New buildings, endless construction, and the opening of Brooklyn Bridge Park have led many Brooklyn Heights residents to wring their hands and gnash their teeth about “progress” in the neighborhood.
They ain’t seen nothing yet.
Scrolling through my Twitter timeline yesterday, I came across this horrifying news:
The city may have to shutter the Brooklyn Heights Promenade for 6 years during construction of the BQE, according to @NYC_DOT project manager Tanvi Pandya.
— Julianne Cuba (@Julcuba) September 20, 2018
Say it ain’t so, Julianne.
But she does, in her story for Brooklyn Paper.
As city transit officials continue planning for the wildly disruptive and long overdue repairs on the Brooklyn-Queens Expressway, they informed reporters yesterday that a “temporary elevated” roadway, level with the Promenade, may be constructed so that work can be done on the expressway underneath.
To make way for the cars, workers would also have to lay down enough blacktop to make a six-lane roadway — something that could take a year and a half to pull off, thus closing the park to the public well before cars make it their home.

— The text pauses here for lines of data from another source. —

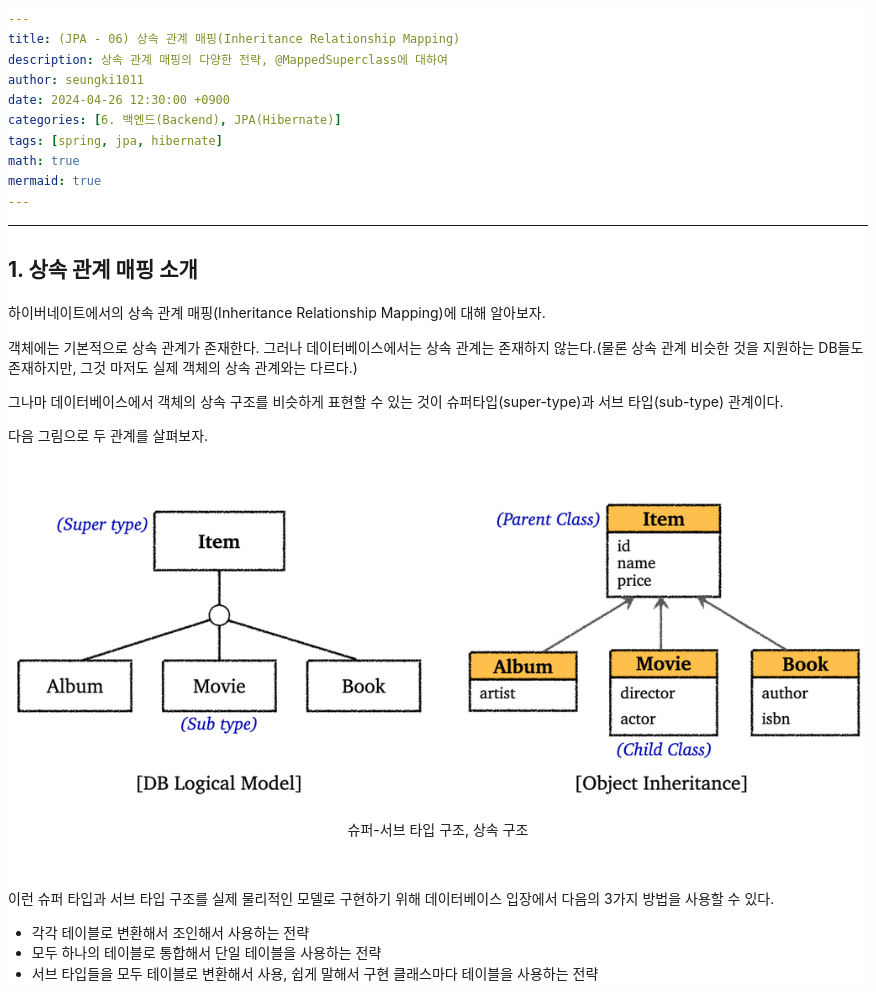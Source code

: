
 ```yaml
---
title: (JPA - 06) 상속 관계 매핑(Inheritance Relationship Mapping)
description: 상속 관계 매핑의 다양한 전략, @MappedSuperclass에 대하여
author: seungki1011
date: 2024-04-26 12:30:00 +0900
categories: [6. 백엔드(Backend), JPA(Hibernate)]
tags: [spring, jpa, hibernate]
math: true
mermaid: true
---
```


---

## 1. 상속 관계 매핑 소개

하이버네이트에서의 상속 관계 매핑(Inheritance Relationship Mapping)에 대해 알아보자.

객체에는 기본적으로 상속 관계가 존재한다. 그러나 데이터베이스에서는 상속 관계는 존재하지 않는다.(물론 상속 관계 비슷한 것을 지원하는 DB들도 존재하지만, 그것 마저도 실제 객체의 상속 관계와는 다르다.)

그나마 데이터베이스에서 객체의 상속 구조를 비슷하게 표현할 수 있는 것이 슈퍼타입(super-type)과 서브 타입(sub-type) 관계이다.

다음 그림으로 두 관계를 살펴보자. 

<br>

![jpa](../post_images/2024-04-26-jpa-6-inheritance-mapping/inh.png)

<p align="center">슈퍼-서브 타입 구조, 상속 구조</p>

<br>

이런 슈퍼 타입과 서브 타입 구조를 실제 물리적인 모델로 구현하기 위해 데이터베이스 입장에서 다음의 3가지 방법을 사용할 수 있다.

* 각각 테이블로 변환해서 조인해서 사용하는 전략
* 모두 하나의 테이블로 통합해서 단일 테이블을 사용하는 전략
* 서브 타입들을 모두 테이블로 변환해서 사용, 쉽게 말해서 구현 클래스마다 테이블을 사용하는 전략
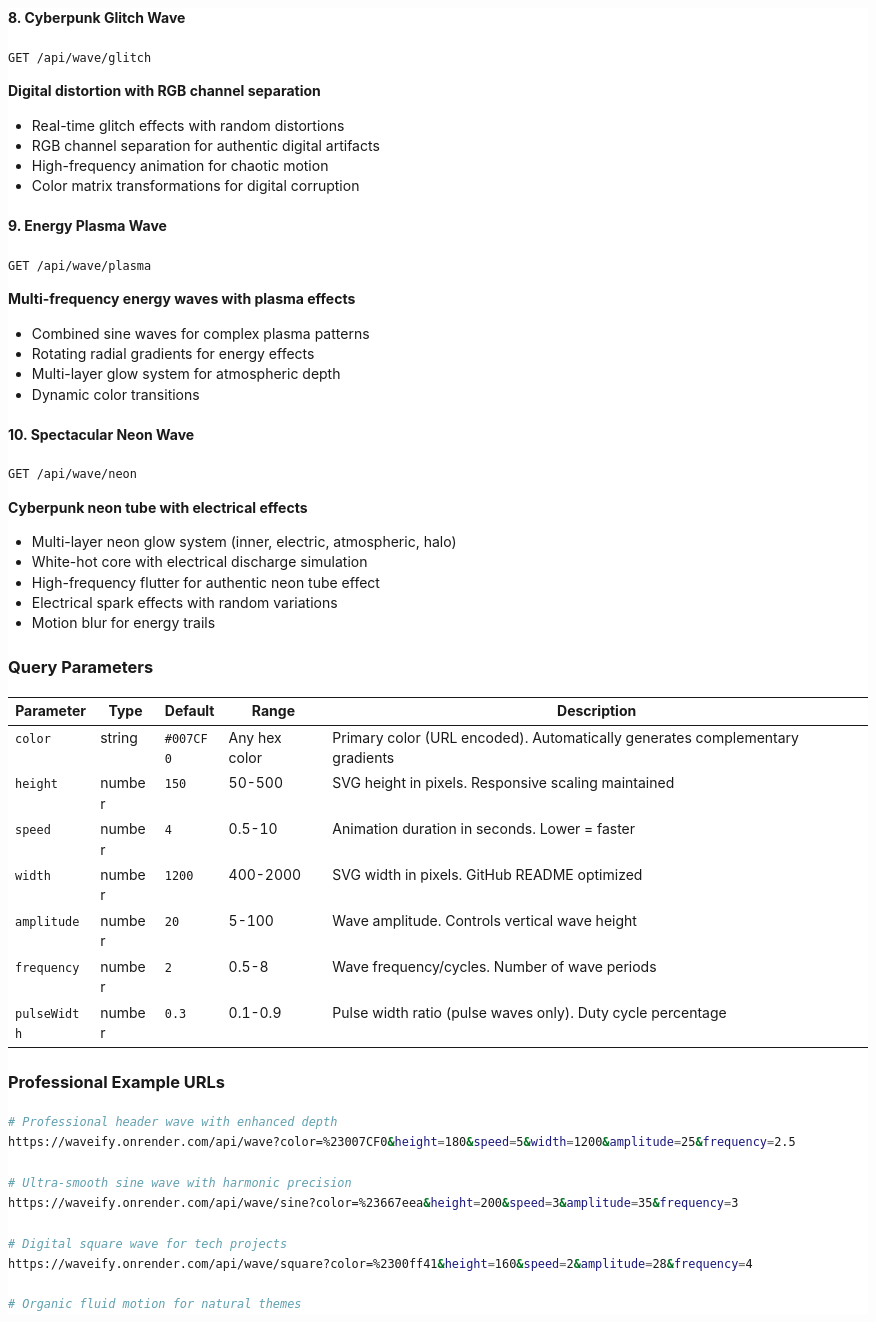 #### 8. Cyberpunk Glitch Wave
```http
GET /api/wave/glitch
```
**Digital distortion with RGB channel separation**
- Real-time glitch effects with random distortions
- RGB channel separation for authentic digital artifacts
- High-frequency animation for chaotic motion
- Color matrix transformations for digital corruption

#### 9. Energy Plasma Wave
```http
GET /api/wave/plasma
```
**Multi-frequency energy waves with plasma effects**
- Combined sine waves for complex plasma patterns
- Rotating radial gradients for energy effects
- Multi-layer glow system for atmospheric depth
- Dynamic color transitions

#### 10. Spectacular Neon Wave
```http
GET /api/wave/neon
```
**Cyberpunk neon tube with electrical effects**
- Multi-layer neon glow system (inner, electric, atmospheric, halo)
- White-hot core with electrical discharge simulation
- High-frequency flutter for authentic neon tube effect
- Electrical spark effects with random variations
- Motion blur for energy trails

### Query Parameters

| Parameter | Type | Default | Range | Description |
|-----------|------|---------|-------|-------------|
| `color` | string | `#007CF0` | Any hex color | Primary color (URL encoded). Automatically generates complementary gradients |
| `height` | number | `150` | 50-500 | SVG height in pixels. Responsive scaling maintained |
| `speed` | number | `4` | 0.5-10 | Animation duration in seconds. Lower = faster |
| `width` | number | `1200` | 400-2000 | SVG width in pixels. GitHub README optimized |
| `amplitude` | number | `20` | 5-100 | Wave amplitude. Controls vertical wave height |
| `frequency` | number | `2` | 0.5-8 | Wave frequency/cycles. Number of wave periods |
| `pulseWidth` | number | `0.3` | 0.1-0.9 | Pulse width ratio (pulse waves only). Duty cycle percentage |

### Professional Example URLs

```bash
# Professional header wave with enhanced depth
https://waveify.onrender.com/api/wave?color=%23007CF0&height=180&speed=5&width=1200&amplitude=25&frequency=2.5

# Ultra-smooth sine wave with harmonic precision
https://waveify.onrender.com/api/wave/sine?color=%23667eea&height=200&speed=3&amplitude=35&frequency=3

# Digital square wave for tech projects
https://waveify.onrender.com/api/wave/square?color=%2300ff41&height=160&speed=2&amplitude=28&frequency=4

# Organic fluid motion for natural themes
```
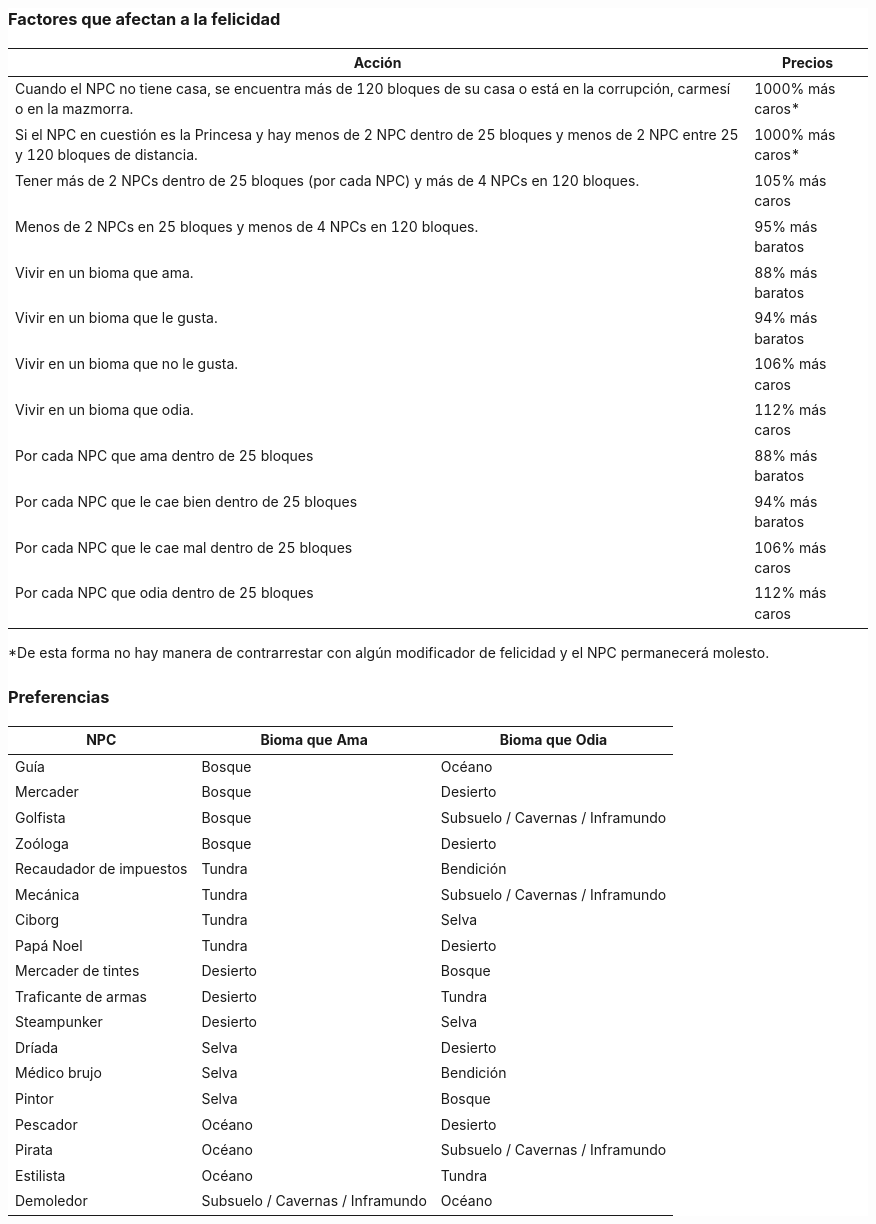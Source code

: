 ### Factores que afectan a la felicidad

| Acción                                                                                       | Precios               |
|---------------------------------------------------------------------------------------------|-----------------------|
| Cuando el NPC no tiene casa, se encuentra más de 120 bloques de su casa o está en la corrupción, carmesí o en la mazmorra. | 1000% más caros*      |
| Si el NPC en cuestión es la Princesa y hay menos de 2 NPC dentro de 25 bloques y menos de 2 NPC entre 25 y 120 bloques de distancia. | 1000% más caros*      |
| Tener más de 2 NPCs dentro de 25 bloques (por cada NPC) y más de 4 NPCs en 120 bloques.     | 105% más caros        |
| Menos de 2 NPCs en 25 bloques y menos de 4 NPCs en 120 bloques.                             | 95% más baratos       |
| Vivir en un bioma que ama.                                                                  | 88% más baratos       |
| Vivir en un bioma que le gusta.                                                             | 94% más baratos       |
| Vivir en un bioma que no le gusta.                                                          | 106% más caros        |
| Vivir en un bioma que odia.                                                                 | 112% más caros        |
| Por cada NPC que ama dentro de 25 bloques                                                   | 88% más baratos       |
| Por cada NPC que le cae bien dentro de 25 bloques                                           | 94% más baratos       |
| Por cada NPC que le cae mal dentro de 25 bloques                                            | 106% más caros        |
| Por cada NPC que odia dentro de 25 bloques                                                  | 112% más caros        |

*De esta forma no hay manera de contrarrestar con algún modificador de felicidad y el NPC permanecerá molesto.

### Preferencias

| NPC                  | Bioma que Ama               | Bioma que Odia                      |
|----------------------|-----------------------------|-------------------------------------|
| Guía                 | Bosque                      | Océano                              |
| Mercader             | Bosque                      | Desierto                            |
| Golfista             | Bosque                      | Subsuelo / Cavernas / Inframundo    |
| Zoóloga              | Bosque                      | Desierto                            |
| Recaudador de impuestos | Tundra                   | Bendición                           |
| Mecánica             | Tundra                      | Subsuelo / Cavernas / Inframundo    |
| Ciborg               | Tundra                      | Selva                               |
| Papá Noel            | Tundra                      | Desierto                            |
| Mercader de tintes   | Desierto                    | Bosque                              |
| Traficante de armas  | Desierto                    | Tundra                              |
| Steampunker          | Desierto                    | Selva                               |
| Dríada               | Selva                       | Desierto                            |
| Médico brujo         | Selva                       | Bendición                           |
| Pintor               | Selva                       | Bosque                              |
| Pescador             | Océano                      | Desierto                            |
| Pirata               | Océano                      | Subsuelo / Cavernas / Inframundo    |
| Estilista            | Océano                      | Tundra                              |
| Demoledor            | Subsuelo / Cavernas / Inframundo | Océano                           |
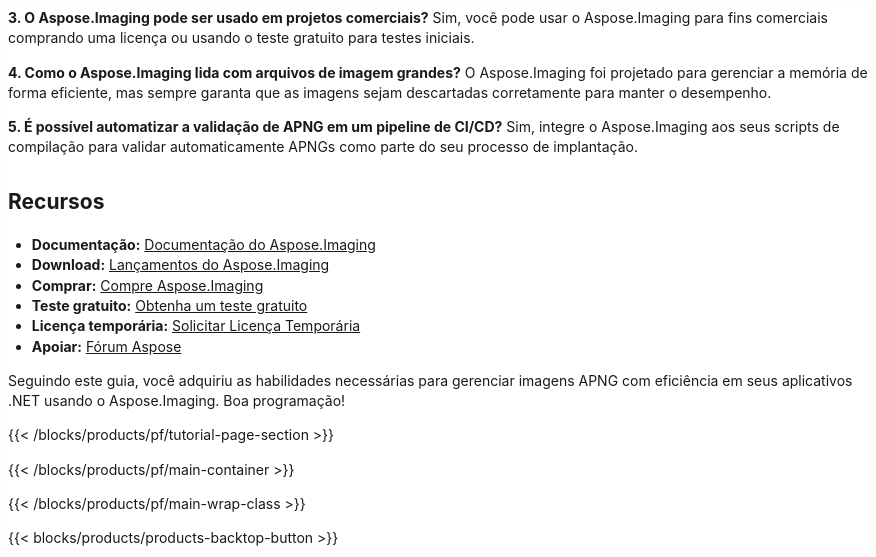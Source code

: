 **3. O Aspose.Imaging pode ser usado em projetos comerciais?**
Sim, você pode usar o Aspose.Imaging para fins comerciais comprando uma licença ou usando o teste gratuito para testes iniciais.

**4. Como o Aspose.Imaging lida com arquivos de imagem grandes?**
O Aspose.Imaging foi projetado para gerenciar a memória de forma eficiente, mas sempre garanta que as imagens sejam descartadas corretamente para manter o desempenho.

**5. É possível automatizar a validação de APNG em um pipeline de CI/CD?**
Sim, integre o Aspose.Imaging aos seus scripts de compilação para validar automaticamente APNGs como parte do seu processo de implantação.

## Recursos

- **Documentação:** [Documentação do Aspose.Imaging](https://reference.aspose.com/imaging/net/)
- **Download:** [Lançamentos do Aspose.Imaging](https://releases.aspose.com/imaging/net/)
- **Comprar:** [Compre Aspose.Imaging](https://purchase.aspose.com/buy)
- **Teste gratuito:** [Obtenha um teste gratuito](https://releases.aspose.com/imaging/net/)
- **Licença temporária:** [Solicitar Licença Temporária](https://purchase.aspose.com/temporary-license/)
- **Apoiar:** [Fórum Aspose](https://forum.aspose.com/c/imaging/10)

Seguindo este guia, você adquiriu as habilidades necessárias para gerenciar imagens APNG com eficiência em seus aplicativos .NET usando o Aspose.Imaging. Boa programação!

{{< /blocks/products/pf/tutorial-page-section >}}

{{< /blocks/products/pf/main-container >}}

{{< /blocks/products/pf/main-wrap-class >}}

{{< blocks/products/products-backtop-button >}}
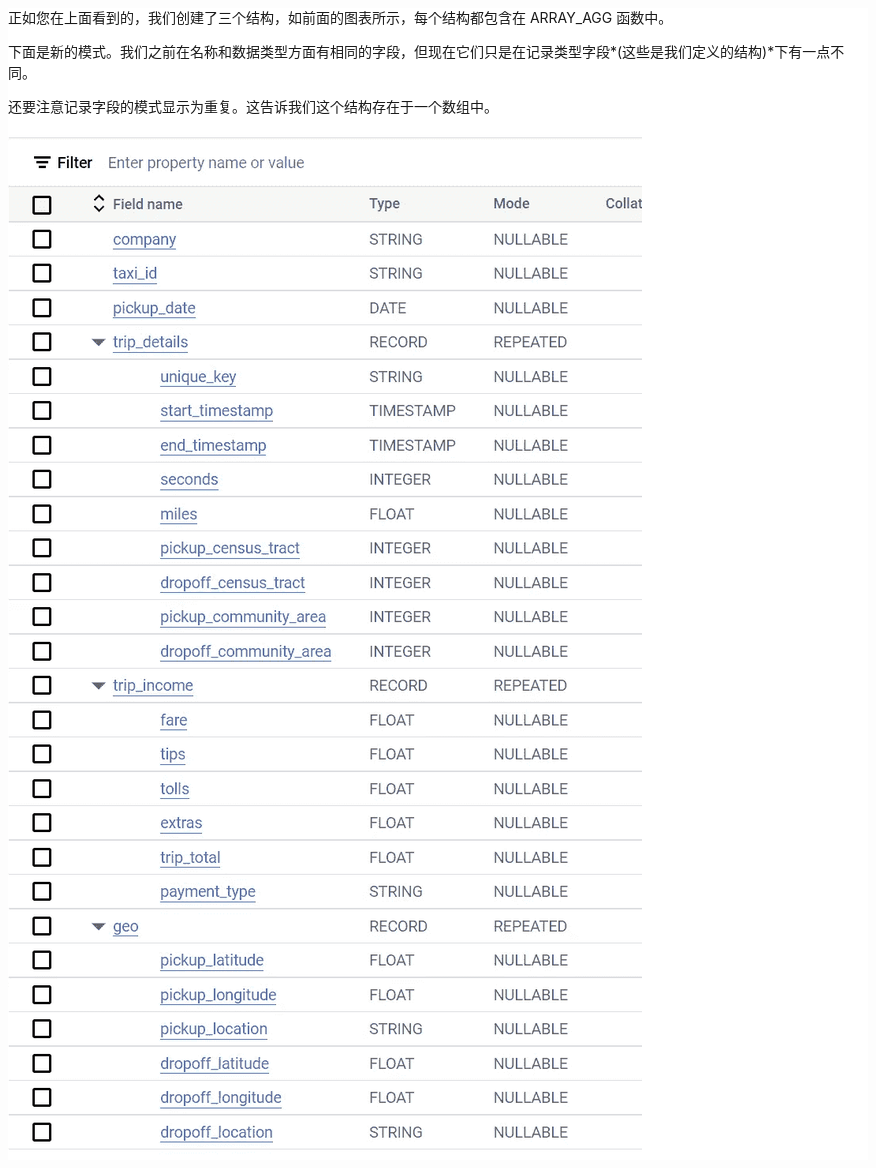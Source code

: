 正如您在上面看到的，我们创建了三个结构，如前面的图表所示，每个结构都包含在 ARRAY_AGG 函数中。

下面是新的模式。我们之前在名称和数据类型方面有相同的字段，但现在它们只是在记录类型字段*(这些是我们定义的结构)*下有一点不同。

还要注意记录字段的模式显示为重复。这告诉我们这个结构存在于一个数组中。

![](img/8f382d093a9de6c0123f82ee1326e2d7.png)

Traffic would then shift from the current roadway to the temporary one while workers build the new tiered, cantilever structure, before bringing it back down to the rehabbed BQE, according to [DOT engineer Tavi] Pandya.
The plan would close the Promenade for up to six years.
Other options include diverting traffic through the neighborhood or rehabbing the BQE lane-by-lane, extending the project’s completion date to 2029.
Politico‘s story asserts that diverting traffic into the neighborhood could result in 12,000 more cars on local roads every day, something that BHA’s Peter Bray seems to consider a non-starter.
“I think putting tens of thousands, in excess of 100,000 vehicles, in local streets in Brooklyn is simply not a feasible alternative,” Peter Bray, executive director of the Brooklyn Heights Association, told The Post.
“We need emergency responders to have access to our community. We need to keep our businesses functioning . . . this is a very difficult trade-off that the community is going to have to make in some fashion.”
The Post also includes commentary from an unnamed local:
“It would be a huge detriment to the neighborhood and it would devalue all of our property,” huffed one woman who lives at Columbia Heights and Pineapple Street but refused to give her name.
Construction is slated to begin in 2020 or 2021.
Have an opinion? The DOT is holding a public project update meeting on Thursday, September 27 at the National Grid Auditorium at 1 MetroTech Center, second floor. Doors open at 5:30 pm; a presentation and Q&A is scheduled from 6:30 – 8:30.